• _Task to carry out_: Look through the data below and return each line where "documentclass" appears.

• _Extracted material_:
==================================================

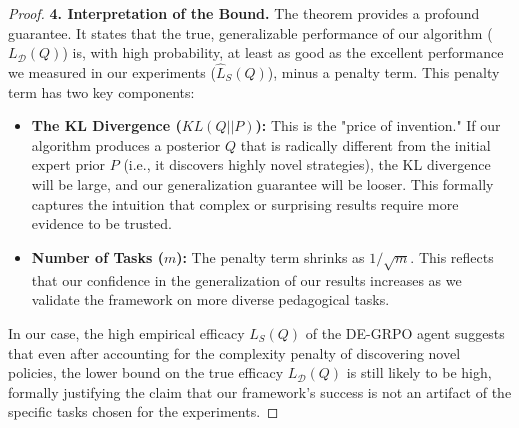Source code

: \begin{proof}
\noindent\textbf{4. Interpretation of the Bound.}
The theorem provides a profound guarantee. It states that the true, generalizable performance of our algorithm ($L_{\mathcal{D}}(Q)$) is, with high probability, at least as good as the excellent performance we measured in our experiments ($\hat{L}_S(Q)$), minus a penalty term. This penalty term has two key components:
\begin{itemize}
    \item \textbf{The KL Divergence ($KL(Q || P)$):} This is the "price of invention." If our algorithm produces a posterior $Q$ that is radically different from the initial expert prior $P$ (i.e., it discovers highly novel strategies), the KL divergence will be large, and our generalization guarantee will be looser. This formally captures the intuition that complex or surprising results require more evidence to be trusted.
    \item \textbf{Number of Tasks ($m$):} The penalty term shrinks as $1/\sqrt{m}$. This reflects that our confidence in the generalization of our results increases as we validate the framework on more diverse pedagogical tasks.
\end{itemize}
In our case, the high empirical efficacy $\hat{L}_S(Q)$ of the DE-GRPO agent suggests that even after accounting for the complexity penalty of discovering novel policies, the lower bound on the true efficacy $L_{\mathcal{D}}(Q)$ is still likely to be high, formally justifying the claim that our framework's success is not an artifact of the specific tasks chosen for the experiments.
\end{proof}


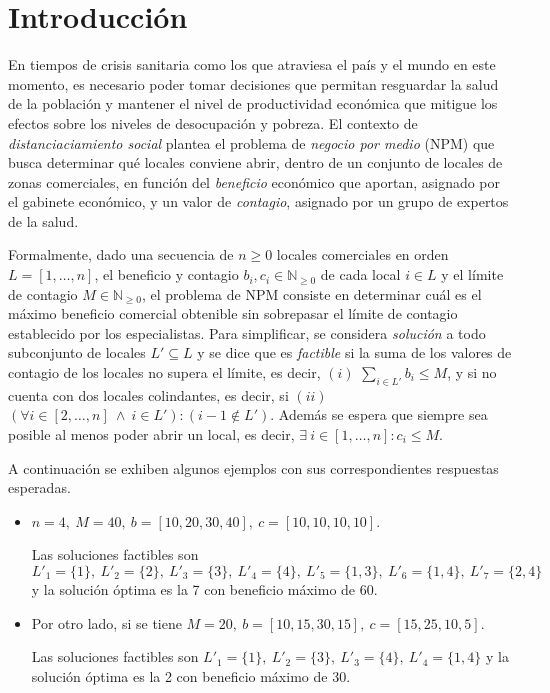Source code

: \clearpage
\setcounter{page}{1}

\section{Introducción}

En tiempos de crisis sanitaria como los que atraviesa el país y el mundo en este momento, es necesario poder tomar decisiones que permitan resguardar la salud de la población y mantener el nivel de productividad económica que mitigue los efectos sobre los niveles de desocupación y pobreza. El contexto de \textit{distanciaciamiento social} plantea el problema de \textit{negocio por medio} (NPM) que busca determinar qué locales conviene abrir, dentro de un conjunto de locales de zonas comerciales, en función del \textit{beneficio} económico que aportan, asignado por el gabinete económico, y un valor de \textit{contagio}, asignado por un grupo de expertos de la salud.

Formalmente, dado una secuencia de $n \ge 0$ locales comerciales en orden $L = [ 1, \dots, n]$, el beneficio y contagio $b_i, c_i \in \mathbb{N}_{\ge0}$ de cada local $i \in L$ y el límite de contagio $M \in \mathbb{N}_{\ge 0}$, el problema de NPM consiste en determinar cuál es el máximo beneficio comercial obtenible sin sobrepasar el límite de contagio establecido por los especialistas. Para simplificar, se considera \textit{solución} a todo subconjunto de locales $L' \subseteq L$ y se dice que es \textit{factible} si la suma de los valores de contagio de los locales no supera el límite, es decir, $(i)$ $\sum_{i\in L'}b_i \le M$, y si no cuenta con dos locales colindantes, es decir, si $(ii)$ $(\forall i \in [2,\dots, n]~\wedge~i \in L') : (i-1 \not \in L')$. Además se espera que siempre sea posible al menos poder abrir un local, es decir, $\exists\ i \in [1,\dots,n] : c_i \le M$.

A continuación se exhiben algunos ejemplos con sus correspondientes respuestas esperadas. 

\begin{itemize}
\item $n=4,\ M=40,\ b=[10, 20, 30, 40],\ c=[10,10,10,10]$.

Las soluciones factibles son $L'_1=\{1\},\ L'_2=\{2\},\ L'_3=\{3\},\ L'_4=\{4\},\ L'_5=\{1,3\},\ L'_6=\{1,4\},\ L'_7=\{2,4\}$ y la solución óptima es la 7 con beneficio máximo de 60.
\item Por otro lado, si se tiene $M=20,\ b=[10, 15, 30, 15],\ c=[15,25,10,5]$.

Las soluciones factibles son $L'_1=\{1\},\ L'_2=\{3\},\ L'_3=\{4\},\ L'_4=\{1,4\}$ y la solución óptima es la 2 con beneficio máximo de 30.

\end{itemize}

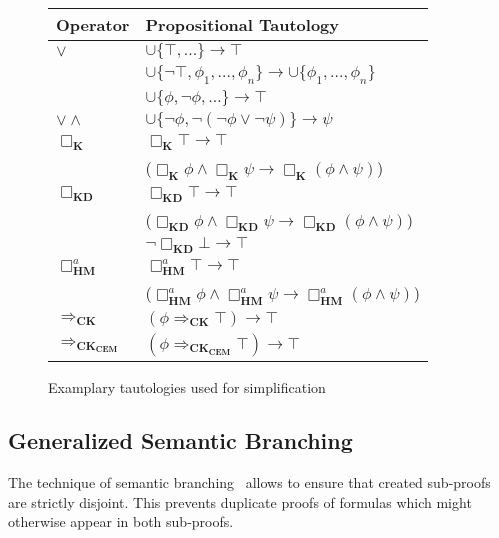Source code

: \documentclass{llncs}
\begin{document}
\begin{footnotesize}
\begin{figure}[!h]
  \begin{center}
\begin{tabular}{| l | l |}
\hline
Operator & Propositional Tautology \\
\hline
$\vee$ & $\cup\{\top,...\}\rightarrow \top$ \\
&  $\cup\{\neg\top,\phi_1,\ldots,\phi_n\}\rightarrow \cup\{\phi_1,\ldots,\phi_n\}$ \\
&  $\cup\{\phi,\neg\phi,\ldots\}\rightarrow \top$ \\
\hline
$\vee\wedge$ & $\cup\{\neg\phi,\neg(\neg\phi\vee\neg\psi)\}\rightarrow\psi$\\
\hline
$\Box_\mathbf{K}$ &  $\Box_\mathbf{K}\top\rightarrow \top$ \\
 & ($\Box_\mathbf{K}\phi\wedge\Box_\mathbf{K}\psi\rightarrow \Box_\mathbf{K}(\phi\wedge\psi)$) \\
\hline
$\Box_\mathbf{KD}$ & $\Box_\mathbf{KD}\top\rightarrow \top$ \\
 & ($\Box_\mathbf{KD}\phi\wedge\Box_\mathbf{KD}\psi\rightarrow \Box_\mathbf{KD}(\phi\wedge\psi)$) \\
 & $\neg\Box_\mathbf{KD}\bot\rightarrow \top$ \\
\hline
$\Box^a_\mathbf{HM}$ &  $\Box^a_\mathbf{HM}\top\rightarrow \top$ \\
 & ($\Box^a_\mathbf{HM}\phi\wedge\Box^a_\mathbf{HM}\psi\rightarrow \Box^a_\mathbf{HM}(\phi\wedge\psi)$) \\
\hline
$\Rightarrow_\mathbf{CK}$ & $(\phi\Rightarrow_\mathbf{CK}\top)\rightarrow\top$ \\
\hline
$\Rightarrow_\mathbf{CK_{CEM}}$ & $(\phi\Rightarrow_\mathbf{CK_{CEM}}\top)\rightarrow\top$ \\
 \hline
 \end{tabular}
  \end{center}
  \caption{Examplary tautologies used for simplification}
  \label{fig:tauts}
\end{figure}
\end{footnotesize}

\subsection{Generalized Semantic Branching}

The technique of semantic branching~\cite{HorrocksPatelSchneider99} allows to ensure that created
sub-proofs are strictly disjoint. This prevents duplicate proofs of formulas
which might otherwise appear in both sub-proofs.
\end{document}
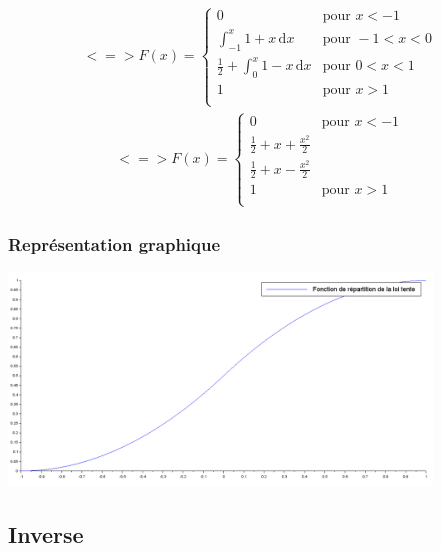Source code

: \documentclass{article}
\begin{document}
\begin{align}
<=>
F(x)=\left\{
	\begin{array}{llll}
		0 &\mbox{pour } x<-1\\
		\displaystyle \int_{-1 }^{x} 1+x \, \mathrm{d}x &\mbox{pour } -1<x<0\\
		\frac{1}{2}+\displaystyle \int_{0}^{x} 1-x \, \mathrm{d}x &\mbox{pour } 0<x<1\\
		1 &\mbox{pour } x>1\\
	\end{array}
\right. 
\end{align}
\begin{align}
<=>
F(x)=\left\{
	\begin{array}{llll}
		0 & \mbox{pour } x<-1\\
		\frac{1}{2} + x + \frac{x^2}{2}\\
		\frac{1}{2} + x - \frac{x^2}{2}\\
		1 & \mbox{pour } x>1\\
	\end{array}
\right.
\end{align}



\subsubsection{Représentation graphique}
\begin{center}
\includegraphics[width=425px]{img/tente_repartition.png} %
\end{center}
\paragraph{}

\subsection{Inverse}
\end{document}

==================================================

• _Answer for the task_:
: \documentclass{llncs}
: \documentclass{article}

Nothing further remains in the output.